Sleep is critical for emotional well-being. Children who don't get enough sleep are more likely to experience mood swings, irritability, and have difficulty regulating their emotions (aren't we all?).
According to Dr. Dean Beebe, director of the neuropsychology program at Cincinnati Children’s Hospital Medical Center, “Inadequate sleep causes children to have problems regulating the ups and downs in their moods, leading to wider and more rapid reactions to relatively minor events.” He also states that “Children who don’t get enough sleep also don’t pay attention as well, are less likely to think before they act, and don’t seem able to solve problems as well.”
Immune System Function
Did you know that sleep helps boost the immune system? This is true for everyone, from babies to adults. Good sleep helps our bodies fight off infection and illness. Here’s how it works:
While our body is asleep, it’s building up an ammunition supply to fight off viruses and bacteria. It produces and releases various types of immune cells that will identify and target pathogens. It will then initiate an immune response to eliminate them.

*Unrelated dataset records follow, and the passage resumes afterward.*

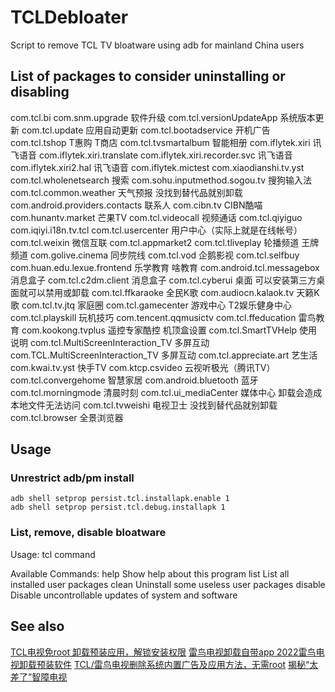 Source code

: # TCLDebloater
Script to remove TCL TV bloatware using adb for mainland China users

## List of packages to consider uninstalling or disabling
com.tcl.bi
com.snm.upgrade 软件升级
com.tcl.versionUpdateApp 系统版本更新
com.tcl.update 应用自动更新
com.tcl.bootadservice 开机广告
com.tcl.tshop T惠购 T商店
com.tcl.tvsmartalbum 智能相册
com.iflytek.xiri 讯飞语音
com.iflytek.xiri.translate
com.iflytek.xiri.recorder.svc 讯飞语音
com.iflytek.xiri2.hal 讯飞语音
com.iflytek.mictest
com.xiaodianshi.tv.yst
com.tcl.wholenetsearch 搜索
com.sohu.inputmethod.sogou.tv 搜狗输入法
com.tcl.common.weather 天气预报 没找到替代品就别卸载
com.android.providers.contacts 联系人
com.cibn.tv CIBN酷喵
com.hunantv.market 芒果TV
com.tcl.videocall 视频通话
com.tcl.qiyiguo
com.iqiyi.i18n.tv.tcl
com.tcl.usercenter 用户中心（实际上就是在线帐号）
com.tcl.weixin 微信互联
com.tcl.appmarket2
com.tcl.tliveplay 轮播频道 王牌频道
com.golive.cinema 同步院线
com.tcl.vod 企鹅影视
com.tcl.selfbuy
com.huan.edu.lexue.frontend 乐学教育 啥教育
com.android.tcl.messagebox 消息盒子
com.tcl.c2dm.client 消息盒子
com.tcl.cyberui 桌面 可以安装第三方桌面就可以禁用或卸载
com.tcl.ffkaraoke 全民K歌
com.audiocn.kalaok.tv 天籁K歌
com.tcl.tv.jtq 家庭圈
com.tcl.gamecenter 游戏中心 T2娱乐健身中心
com.tcl.playskill 玩机技巧
com.tencent.qqmusictv
com.tcl.ffeducation 雷鸟教育
com.kookong.tvplus 遥控专家酷控 机顶盒设置
com.tcl.SmartTVHelp 使用说明
com.tcl.MultiScreenInteraction_TV 多屏互动
com.TCL.MultiScreenInteraction_TV 多屏互动
com.tcl.appreciate.art 艺生活
com.kwai.tv.yst 快手TV
com.ktcp.csvideo 云视听极光（腾讯TV）
com.tcl.convergehome 智慧家居
com.android.bluetooth 蓝牙
com.tcl.morningmode 清晨时刻
com.tcl.ui_mediaCenter 媒体中心 卸载会造成本地文件无法访问
com.tcl.tvweishi  电视卫士 没找到替代品就别卸载
com.tcl.browser 全景浏览器

## Usage

### Unrestrict adb/pm install
```shell
adb shell setprop persist.tcl.installapk.enable 1
adb shell setprop persist.tcl.debug.installapk 1
```

### List, remove, disable bloatware
Usage:
  tcl command

Available Commands:
  help      Show help about this program
  list      List all installed user packages
  clean     Uninstall some useless user packages
  disable   Disable uncontrollable updates of system and software

## See also
[TCL电视免root 卸载预装应用，解锁安装权限](https://www.jianshu.com/p/7a1a9fba687d)
[雷鸟电视卸载自带app 2022雷鸟电视卸载预装软件](https://www.znds.com/tv-1220172-1-1.html)
[TCL/雷鸟电视删除系统内置广告及应用方法，无需root](https://zhuanlan.zhihu.com/p/535301521)
[揭秘“太差了”智障电视](https://rocka.me/article/cursed-tcl-android-tv)
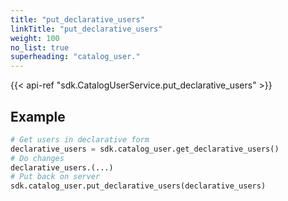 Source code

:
 ```yaml
---
title: "put_declarative_users"
linkTitle: "put_declarative_users"
weight: 100
no_list: true
superheading: "catalog_user."
---
```


{{< api-ref "sdk.CatalogUserService.put_declarative_users" >}}

## Example

```python
# Get users in declarative form
declarative_users = sdk.catalog_user.get_declarative_users()
# Do changes
declarative_users.(...)
# Put back on server
sdk.catalog_user.put_declarative_users(declarative_users)
```
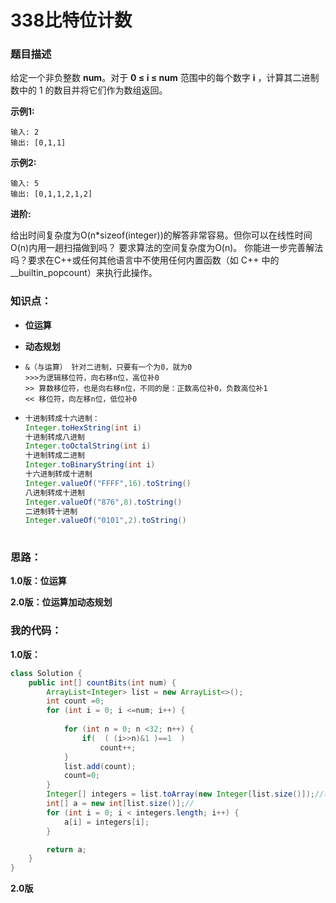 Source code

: # 338比特位计数

### 题目描述

 给定一个非负整数 **num**。对于 **0 ≤ i ≤ num** 范围中的每个数字 **i** ，计算其二进制数中的 1 的数目并将它们作为数组返回。  

 **示例1:**

```
输入: 2
输出: [0,1,1]

```

  **示例2:**

```
输入: 5
输出: [0,1,1,2,1,2]
```

 **进阶:**

​	给出时间复杂度为O(n*sizeof(integer))的解答非常容易。但你可以在线性时间O(n)内用一趟扫描做到吗？
要求算法的空间复杂度为O(n)。
​	你能进一步完善解法吗？要求在C++或任何其他语言中不使用任何内置函数（如 C++ 中的 __builtin_popcount）来执行此操作。



### 知识点：

- **位运算**

- **动态规划**

- ```
  &（与运算） 针对二进制，只要有一个为0，就为0
  >>>为逻辑移位符，向右移n位，高位补0
  >> 算数移位符，也是向右移n位，不同的是：正数高位补0，负数高位补1
  << 移位符，向左移n位，低位补0
  ```

- ```java
  十进制转成十六进制：
  Integer.toHexString(int i)
  十进制转成八进制
  Integer.toOctalString(int i)
  十进制转成二进制
  Integer.toBinaryString(int i)
  十六进制转成十进制
  Integer.valueOf("FFFF",16).toString()
  八进制转成十进制
  Integer.valueOf("876",8).toString()
  二进制转十进制
  Integer.valueOf("0101",2).toString()
     
  ```



### 思路：

**1.0版：位运算**

**2.0版：位运算加动态规划**



### 我的代码：

**1.0版：**

```java
class Solution {
    public int[] countBits(int num) {
        ArrayList<Integer> list = new ArrayList<>();
        int count =0;
        for (int i = 0; i <=num; i++) {
            
            for (int n = 0; n <32; n++) {
                if(  ( (i>>n)&1 )==1  )
                    count++;
            }
            list.add(count);
            count=0;
        }
        Integer[] integers = list.toArray(new Integer[list.size()]);//转化为数组
        int[] a = new int[list.size()];//
        for (int i = 0; i < integers.length; i++) {
            a[i] = integers[i];
        }

        return a;
    }
}
```



**2.0版**

```java

```



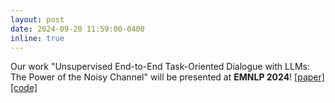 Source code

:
 ```yaml
---
layout: post
date: 2024-09-20 11:59:00-0400
inline: true
---
```


Our work "Unsupervised End-to-End Task-Oriented Dialogue with LLMs: The Power of the Noisy Channel" will be presented at **EMNLP 2024**! [[paper]](https://arxiv.org/abs/2404.15219.pdf) [[code]](https://github.com/jlab-nlp/nc_latent_tod) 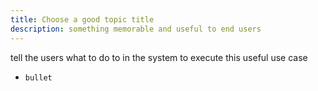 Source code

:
 ```yaml
---
title: Choose a good topic title
description: something memorable and useful to end users
---
```

tell the users what to do to in the system to execute this useful use case

* ```
  bullet
  ```
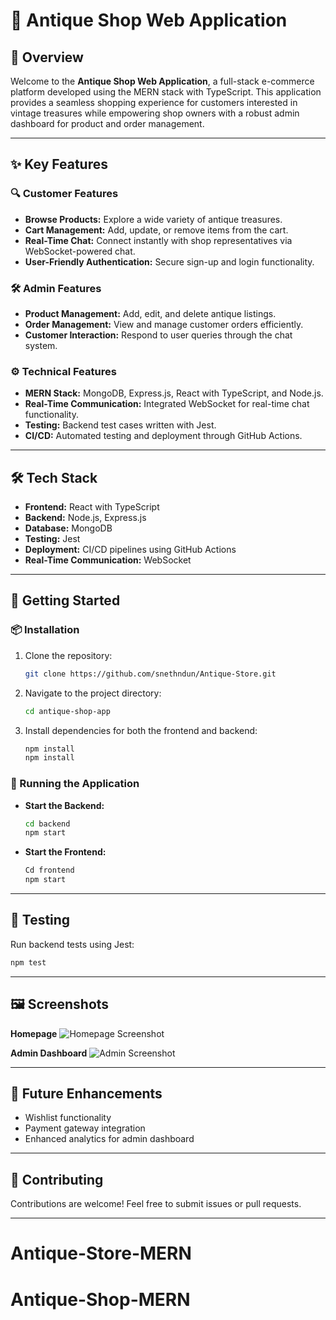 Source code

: # 🏺 Antique Shop Web Application

## 📖 Overview
Welcome to the **Antique Shop Web Application**, a full-stack e-commerce platform developed using the MERN stack with TypeScript. This application provides a seamless shopping experience for customers interested in vintage treasures while empowering shop owners with a robust admin dashboard for product and order management.

---

## ✨ Key Features

### 🔍 Customer Features
- **Browse Products:** Explore a wide variety of antique treasures.
- **Cart Management:** Add, update, or remove items from the cart.
- **Real-Time Chat:** Connect instantly with shop representatives via WebSocket-powered chat.
- **User-Friendly Authentication:** Secure sign-up and login functionality.

### 🛠️ Admin Features
- **Product Management:** Add, edit, and delete antique listings.
- **Order Management:** View and manage customer orders efficiently.
- **Customer Interaction:** Respond to user queries through the chat system.

### ⚙️ Technical Features
- **MERN Stack:** MongoDB, Express.js, React with TypeScript, and Node.js.
- **Real-Time Communication:** Integrated WebSocket for real-time chat functionality.
- **Testing:** Backend test cases written with Jest.
- **CI/CD:** Automated testing and deployment through GitHub Actions.

---

## 🛠️ Tech Stack

- **Frontend:** React with TypeScript
- **Backend:** Node.js, Express.js
- **Database:** MongoDB
- **Testing:** Jest
- **Deployment:** CI/CD pipelines using GitHub Actions
- **Real-Time Communication:** WebSocket

---

## 🚀 Getting Started

### 📦 Installation
1. Clone the repository:
   ```bash
   git clone https://github.com/snethndun/Antique-Store.git
   ```
2. Navigate to the project directory:
   ```bash
   cd antique-shop-app
   ```
3. Install dependencies for both the frontend and backend:
   ```bash
   npm install
   npm install
   ```

### 🏃 Running the Application
- **Start the Backend:**
   ```bash
   cd backend
   npm start
   ```
- **Start the Frontend:**
   ```bash
   Cd frontend
   npm start
   ```

---

## 🧪 Testing
Run backend tests using Jest:
```bash
npm test
```

---

## 🖼️ Screenshots

**Homepage**
![Homepage Screenshot](../Antique%20Store/imges/Home%20page%20auntique%20shop.png)

**Admin Dashboard**
![Admin Screenshot](../Antique%20Store/imges/Admin%20dash.png)

---

## 🚧 Future Enhancements
- Wishlist functionality
- Payment gateway integration
- Enhanced analytics for admin dashboard

---

## 🤝 Contributing
Contributions are welcome! Feel free to submit issues or pull requests.

---


# Antique-Store-MERN
# Antique-Shop-MERN
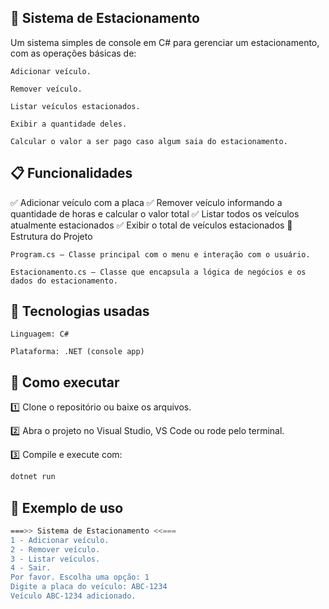 ## 🚗 Sistema de Estacionamento

Um sistema simples de console em C# para gerenciar um estacionamento, com as operações básicas de:

    Adicionar veículo.

    Remover veículo.

    Listar veículos estacionados.

    Exibir a quantidade deles.

    Calcular o valor a ser pago caso algum saia do estacionamento.

## 📋 Funcionalidades

✅ Adicionar veículo com a placa
✅ Remover veículo informando a quantidade de horas e calcular o valor total
✅ Listar todos os veículos atualmente estacionados
✅ Exibir o total de veículos estacionados
📂 Estrutura do Projeto

    Program.cs — Classe principal com o menu e interação com o usuário.

    Estacionamento.cs — Classe que encapsula a lógica de negócios e os dados do estacionamento.

## 🔧 Tecnologias usadas

    Linguagem: C#

    Plataforma: .NET (console app)

## 🚀 Como executar

1️⃣ Clone o repositório ou baixe os arquivos.

2️⃣ Abra o projeto no Visual Studio, VS Code ou rode pelo terminal.

3️⃣ Compile e execute com:

```bash
dotnet run
```
## 📝 Exemplo de uso
```bash
===>> Sistema de Estacionamento <<===
1 - Adicionar veículo.
2 - Remover veículo.
3 - Listar veículos.
4 - Sair.
Por favor. Escolha uma opção: 1
Digite a placa do veículo: ABC-1234
Veículo ABC-1234 adicionado.
```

Adequate sleep ensures that your child’s system is properly loaded with these essential immune cells to fight off infections.
Better Parent-Child Relationships
Last, but definitely not least, getting enough sleep can improve the quality of your relationship with your child. When your child is regularly getting the sleep they need, they are more likely to be cooperative, cheerful, and responsive. You’ll find that you experience less conflict and frustration with your little one.
I think it’s safe to say that we would all love a happier, more well-behaved child!
So, if I’ve got you convinced that your child need better sleep, the next obvious question is “how can I make that happen”?
Here are five of the biggest changes you can make tonight to start improving your little one’s sleep:
Establish a consistent bedtime routine. Consider including a relaxing activity such as reading or listening to music.
Set a regular bedtime and wake-up time, even on weekends. Our bodies respond well to regular rhythms of sleep.
Create a sleep-friendly environment by ensuring that your baby’s room is cool, dark, and quiet (with the exception of white noise if desired).
Avoid all screens (TV, tablets, smartphones) before bedtime, as they can interfere with sleep.
Encourage your child to engage in physical activity during the day, as this can help them fall asleep more easily at night.
My hope is that you are able to make some changes toward getting your child sleeping better. Establishing healthy sleep habits will benefit them for the rest of their lives.